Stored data
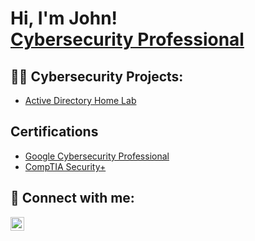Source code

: <h1>Hi, I'm John! <br/><a href="https://www.linkedin.com/in/john-hibar/">Cybersecurity Professional</a>

<h2>👨‍💻 Cybersecurity Projects:</h2>

- [Active Directory Home Lab](https://github.com/JHibar/ActiveDirectory)

<h2> Certifications</h2>

- [Google Cybersecurity Professional](link)
- [CompTIA Security+](link)

<h2> 🤳 Connect with me:</h2>

[<img align="left" alt="JoshMadakor | LinkedIn" width="22px" src="https://cdn.jsdelivr.net/npm/simple-icons@v3/icons/linkedin.svg" />][linkedin]

[linkedin]: https://linkedin.com/in/john-hibar
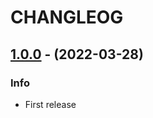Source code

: # CHANGLEOG

## [1.0.0] - (2022-03-28)

### Info
- First release

[1.0.0]: https://gitlab-cloud.uii.ac.id/uii-gateway/backend/castle/tags/1.0.0

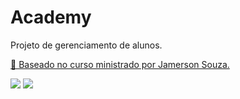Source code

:# Academy
Projeto de gerenciamento de alunos.


<a href="https://www.youtube.com/watch?v=Af9VVeqzXiE&list=PL64XO_7gfxsj_POpEFuSdTxCca6YmJxFk&ab_channel=JamersonSouza">🔗 Baseado no curso ministrado por Jamerson Souza.
</a>


<a href="https://www.github.com/JamersonSouza" target="_blank"><img src="https://img.shields.io/badge/GitHub-100000?style=for-the-badge&logo=github&logoColor=white"></a>
<a href="https://www.youtube.com/watch?v=Af9VVeqzXiE&list=PL64XO_7gfxsj_POpEFuSdTxCca6YmJxFk&ab_channel=JamersonSouza" target="_blank"><img src="https://img.shields.io/badge/YouTube-FF0000?style=for-the-badge&logo=youtube&logoColor=white"></a>
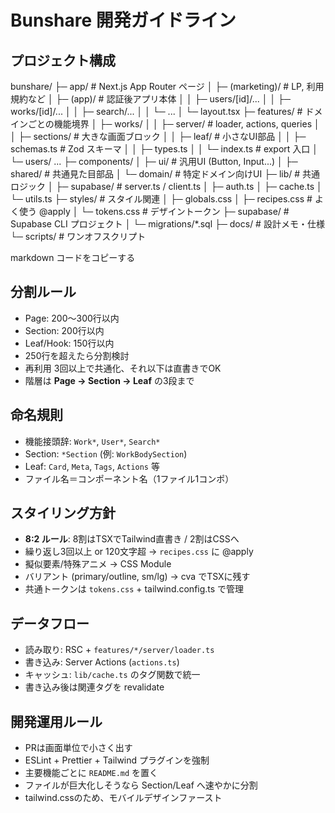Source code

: # Bunshare 開発ガイドライン

## プロジェクト構成
bunshare/
├─ app/ # Next.js App Router ページ
│ ├─ (marketing)/ # LP, 利用規約など
│ ├─ (app)/ # 認証後アプリ本体
│ │ ├─ users/[id]/...
│ │ ├─ works/[id]/...
│ │ ├─ search/...
│ │ └─ ...
│ └─ layout.tsx
├─ features/ # ドメインごとの機能境界
│ ├─ works/
│ │ ├─ server/ # loader, actions, queries
│ │ ├─ sections/ # 大きな画面ブロック
│ │ ├─ leaf/ # 小さなUI部品
│ │ ├─ schemas.ts # Zod スキーマ
│ │ ├─ types.ts
│ │ └─ index.ts # export 入口
│ └─ users/ ...
├─ components/
│ ├─ ui/ # 汎用UI (Button, Input...)
│ ├─ shared/ # 共通見た目部品
│ └─ domain/ # 特定ドメイン向けUI
├─ lib/ # 共通ロジック
│ ├─ supabase/ # server.ts / client.ts
│ ├─ auth.ts
│ ├─ cache.ts
│ └─ utils.ts
├─ styles/ # スタイル関連
│ ├─ globals.css
│ ├─ recipes.css # よく使う @apply
│ └─ tokens.css # デザイントークン
├─ supabase/ # Supabase CLI プロジェクト
│ └─ migrations/*.sql
├─ docs/ # 設計メモ・仕様
└─ scripts/ # ワンオフスクリプト

markdown
コードをコピーする

## 分割ルール
- Page: 200〜300行以内
- Section: 200行以内
- Leaf/Hook: 150行以内
- 250行を超えたら分割検討
- 再利用 3回以上で共通化、それ以下は直書きでOK
- 階層は **Page → Section → Leaf** の3段まで

## 命名規則
- 機能接頭辞: `Work*`, `User*`, `Search*`
- Section: `*Section` (例: `WorkBodySection`)
- Leaf: `Card`, `Meta`, `Tags`, `Actions` 等
- ファイル名＝コンポーネント名（1ファイル1コンポ）

## スタイリング方針
- **8:2 ルール**: 8割はTSXでTailwind直書き / 2割はCSSへ
- 繰り返し3回以上 or 120文字超 → `recipes.css` に @apply
- 擬似要素/特殊アニメ → CSS Module
- バリアント (primary/outline, sm/lg) → cva でTSXに残す
- 共通トークンは `tokens.css` + tailwind.config.ts で管理

## データフロー
- 読み取り: RSC + `features/*/server/loader.ts`
- 書き込み: Server Actions (`actions.ts`)
- キャッシュ: `lib/cache.ts` のタグ関数で統一
- 書き込み後は関連タグを revalidate

## 開発運用ルール
- PRは画面単位で小さく出す
- ESLint + Prettier + Tailwind プラグインを強制
- 主要機能ごとに `README.md` を置く
- ファイルが巨大化しそうなら Section/Leaf へ速やかに分割
- tailwind.cssのため、モバイルデザインファースト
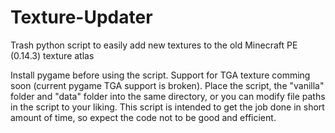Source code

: # Texture-Updater
Trash python script to easily add new textures to the old Minecraft PE (0.14.3) texture atlas

Install pygame before using the script.
Support for TGA texture comming soon (current pygame TGA support is broken).
Place the script, the "vanilla" folder and "data" folder into the same directory, or you can modify file paths in the script to your liking.
This script is intended to get the job done in short amount of time, so expect the code not to be good and efficient.

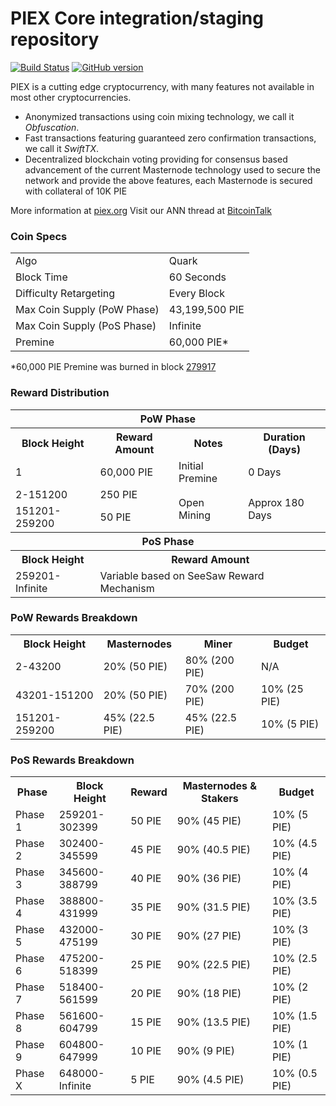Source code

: PIEX Core integration/staging repository
=====================================

[![Build Status](https://travis-ci.org/PIEX-Project/PIEX.svg?branch=master)](https://travis-ci.org/PIEX-Project/PIEX) [![GitHub version](https://badge.fury.io/gh/PIEX-Project%2FPIEX.svg)](https://badge.fury.io/gh/PIEX-Project%2FPIEX)

PIEX is a cutting edge cryptocurrency, with many features not available in most other cryptocurrencies.
- Anonymized transactions using coin mixing technology, we call it _Obfuscation_.
- Fast transactions featuring guaranteed zero confirmation transactions, we call it _SwiftTX_.
- Decentralized blockchain voting providing for consensus based advancement of the current Masternode
  technology used to secure the network and provide the above features, each Masternode is secured
  with collateral of 10K PIE

More information at [piex.org](http://www.piex.org) Visit our ANN thread at [BitcoinTalk](http://www.bitcointalk.org/index.php?topic=1262920)

### Coin Specs
<table>
<tr><td>Algo</td><td>Quark</td></tr>
<tr><td>Block Time</td><td>60 Seconds</td></tr>
<tr><td>Difficulty Retargeting</td><td>Every Block</td></tr>
<tr><td>Max Coin Supply (PoW Phase)</td><td>43,199,500 PIE</td></tr>
<tr><td>Max Coin Supply (PoS Phase)</td><td>Infinite</td></tr>
<tr><td>Premine</td><td>60,000 PIE*</td></tr>
</table>

*60,000 PIE Premine was burned in block [279917](http://www.presstab.pw/phpexplorer/PIEX/block.php?blockhash=206d9cfe859798a0b0898ab00d7300be94de0f5469bb446cecb41c3e173a57e0)

### Reward Distribution

<table>
<th colspan=4>PoW Phase</th>
<tr><th>Block Height</th><th>Reward Amount</th><th>Notes</th><th>Duration (Days)</th></tr>
<tr><td>1</td><td>60,000 PIE</td><td>Initial Premine</td><td>0 Days</td></tr>
<tr><td>2-151200</td><td>250 PIE</td><td rowspan=2>Open Mining</td><td rowspan=2> Approx 180 Days</td></tr>
<tr><td>151201-259200</td><td>50 PIE</td></tr>
<tr><th colspan=4>PoS Phase</th></tr>
<tr><th>Block Height</th><th colspan=3>Reward Amount</th></tr>
<tr><td>259201-Infinite</td><td colspan=3>Variable based on SeeSaw Reward Mechanism</td></tr>
</table>

### PoW Rewards Breakdown

<table>
<th>Block Height</th><th>Masternodes</th><th>Miner</th><th>Budget</th>
<tr><td>2-43200</td><td>20% (50 PIE)</td><td>80% (200 PIE)</td><td>N/A</td></tr>
<tr><td>43201-151200</td><td>20% (50 PIE)</td><td>70% (200 PIE)</td><td>10% (25 PIE)</td></tr>
<tr><td>151201-259200</td><td>45% (22.5 PIE)</td><td>45% (22.5 PIE)</td><td>10% (5 PIE)</td></tr>
</table>

### PoS Rewards Breakdown

<table>
<th>Phase</th><th>Block Height</th><th>Reward</th><th>Masternodes & Stakers</th><th>Budget</th>
<tr><td>Phase 1</td><td>259201-302399</td><td>50 PIE</td><td>90% (45 PIE)</td><td>10% (5 PIE)</td></tr>
<tr><td>Phase 2</td><td>302400-345599</td><td>45 PIE</td><td>90% (40.5 PIE)</td><td>10% (4.5 PIE)</td></tr>
<tr><td>Phase 3</td><td>345600-388799</td><td>40 PIE</td><td>90% (36 PIE)</td><td>10% (4 PIE)</td></tr>
<tr><td>Phase 4</td><td>388800-431999</td><td>35 PIE</td><td>90% (31.5 PIE)</td><td>10% (3.5 PIE)</td></tr>
<tr><td>Phase 5</td><td>432000-475199</td><td>30 PIE</td><td>90% (27 PIE)</td><td>10% (3 PIE)</td></tr>
<tr><td>Phase 6</td><td>475200-518399</td><td>25 PIE</td><td>90% (22.5 PIE)</td><td>10% (2.5 PIE)</td></tr>
<tr><td>Phase 7</td><td>518400-561599</td><td>20 PIE</td><td>90% (18 PIE)</td><td>10% (2 PIE)</td></tr>
<tr><td>Phase 8</td><td>561600-604799</td><td>15 PIE</td><td>90% (13.5 PIE)</td><td>10% (1.5 PIE)</td></tr>
<tr><td>Phase 9</td><td>604800-647999</td><td>10 PIE</td><td>90% (9 PIE)</td><td>10% (1 PIE)</td></tr>
<tr><td>Phase X</td><td>648000-Infinite</td><td>5 PIE</td><td>90% (4.5 PIE)</td><td>10% (0.5 PIE)</td></tr>
</table>

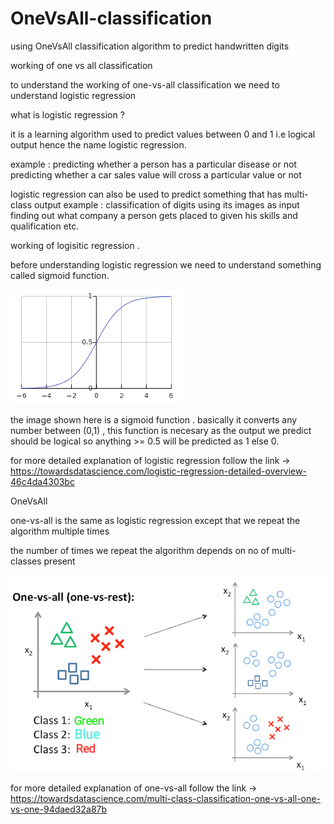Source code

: # OneVsAll-classification
using OneVsAll classification algorithm to predict handwritten digits

working of one vs all classification

to understand the working of one-vs-all classification we need to understand logistic regression


what is logistic regression ?

it is a learning algorithm used to predict values between 0 and 1 i.e logical output hence the name logistic regression.

example : predicting whether a person has a particular disease or not 
          predicting whether a car sales value will cross a particular value or not
          
logistic regression can also be used to predict something that has multi-class output
example : classification of digits using its images as input 
          finding out what company a person gets placed to given his skills and qualification etc.
          
          
 working of logisitic regression .
 
 before understanding logistic regression we need to understand something called sigmoid function.
 
 ![alt text](sigmoid_function.png)

 the image shown here is a sigmoid function . basically it converts any number between (0,1) , this function is necesary as the output we predict should be logical
 so anything >= 0.5 will be predicted as 1 else 0.
 
 for more detailed explanation of logistic regression follow the link -> https://towardsdatascience.com/logistic-regression-detailed-overview-46c4da4303bc
 
 OneVsAll
 
 one-vs-all is the same as logistic regression except that we repeat the algorithm multiple times
 
 the number of times we repeat the algorithm depends on no of multi-classes present 
 
 
 ![alt text](one-vs-all.png)
 
 
for more detailed explanation of one-vs-all follow the link -> https://towardsdatascience.com/multi-class-classification-one-vs-all-one-vs-one-94daed32a87b
 

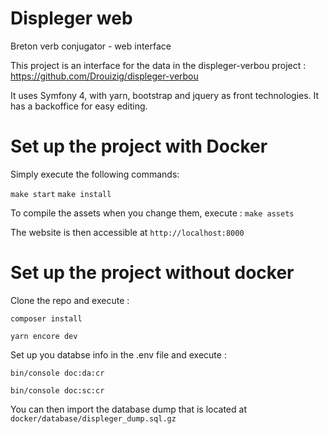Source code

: Displeger web
=============


Breton verb conjugator - web interface

This project is an interface for the data in the displeger-verbou project : https://github.com/Drouizig/displeger-verbou

It uses Symfony 4, with yarn, bootstrap and jquery as front technologies. It has a backoffice for easy editing.

Set up the project with Docker
==============================

Simply execute the following commands:

`make start`
`make install`

To compile the assets when you change them, execute :
 `make assets`

 The website is then accessible at `http://localhost:8000`


Set up the project without docker
=================================

Clone the repo and execute :

 `composer install`
 
 `yarn encore dev`

Set up you databse info in the .env file and execute :

 `bin/console doc:da:cr`
 
 `bin/console doc:sc:cr`
 
You can then import the database dump that is located at `docker/database/displeger_dump.sql.gz`
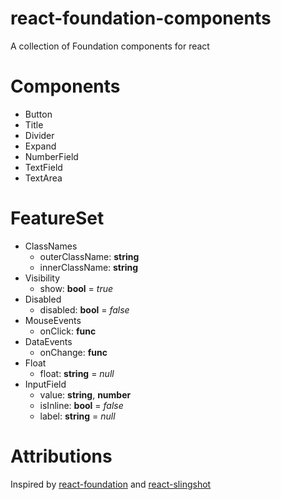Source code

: # react-foundation-components
A collection of Foundation components for react

# Components
-	Button
-	Title
-	Divider
-   Expand
-	NumberField
-	TextField
-	TextArea

# FeatureSet
- ClassNames
  - outerClassName: __string__
  - innerClassName: __string__
- Visibility
  - show: __bool__ = _true_
- Disabled
  - disabled: __bool__ = _false_
- MouseEvents
  - onClick: __func__
- DataEvents
  - onChange: __func__
- Float
  - float: __string__ = _null_
- InputField
  - value: __string__, __number__
  - isInline: __bool__  = _false_
  - label: __string__  = _null_ 

# Attributions
Inspired by [react-foundation](https://github.com/nordsoftware/react-foundation) and [react-slingshot](https://github.com/coryhouse/react-slingshot)
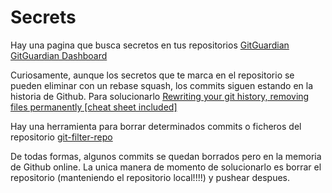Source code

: # Secrets

Hay una pagina que busca secretos en tus repositorios [GitGuardian](https://www.gitguardian.com/)
[GitGuardian Dashboard](https://dashboard.gitguardian.com/)

Curiosamente, aunque los secretos que te marca en el repositorio se pueden eliminar con un rebase squash, los commits siguen estando en la historia de Github.
Para solucionarlo
[Rewriting your git history, removing files permanently [cheat sheet included]](https://blog.gitguardian.com/rewriting-git-history-cheatsheet/)

Hay una herramienta para borrar determinados commits o ficheros del repositorio
[git-filter-repo](https://github.com/newren/git-filter-repo)

De todas formas, algunos commits se quedan borrados pero en la memoria de Github online.
La unica manera de momento de solucionarlo es borrar el repositorio (manteniendo el repositorio local!!!!) y pushear despues.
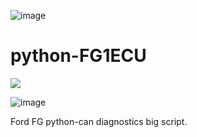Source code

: ![image](https://user-images.githubusercontent.com/57064943/163714778-8598c24a-6ae2-49f6-ba4c-42de94dfa025.png)
# python-FG1ECU


 <a href="https://testerpresent.com.au/"><img src="https://img.shields.io/badge/Tester Present -Specialist Automotive Solutions-blue" /></a>    

![image](https://user-images.githubusercontent.com/57064943/163714778-8598c24a-6ae2-49f6-ba4c-42de94dfa025.png)


Ford FG python-can diagnostics big script.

→ **PROBLEM DESCRIPTION**
Quote the data above exactly from the line with "- DataEvents" to the line with "[GitGuardian Dashboard](https://dashboard.gitguardian.com/)", both ends counted, and nothing else. Pictures don't go in.

→ **REPLY**
- DataEvents
  - onChange: __func__
- Float
  - float: __string__ = _null_
- InputField
  - value: __string__, __number__
  - isInline: __bool__  = _false_
  - label: __string__  = _null_ 

# Attributions
Inspired by [react-foundation](https://github.com/nordsoftware/react-foundation) and [react-slingshot](https://github.com/coryhouse/react-slingshot)
Source code

: # Secrets

Hay una pagina que busca secretos en tus repositorios [GitGuardian](https://www.gitguardian.com/)
[GitGuardian Dashboard](https://dashboard.gitguardian.com/)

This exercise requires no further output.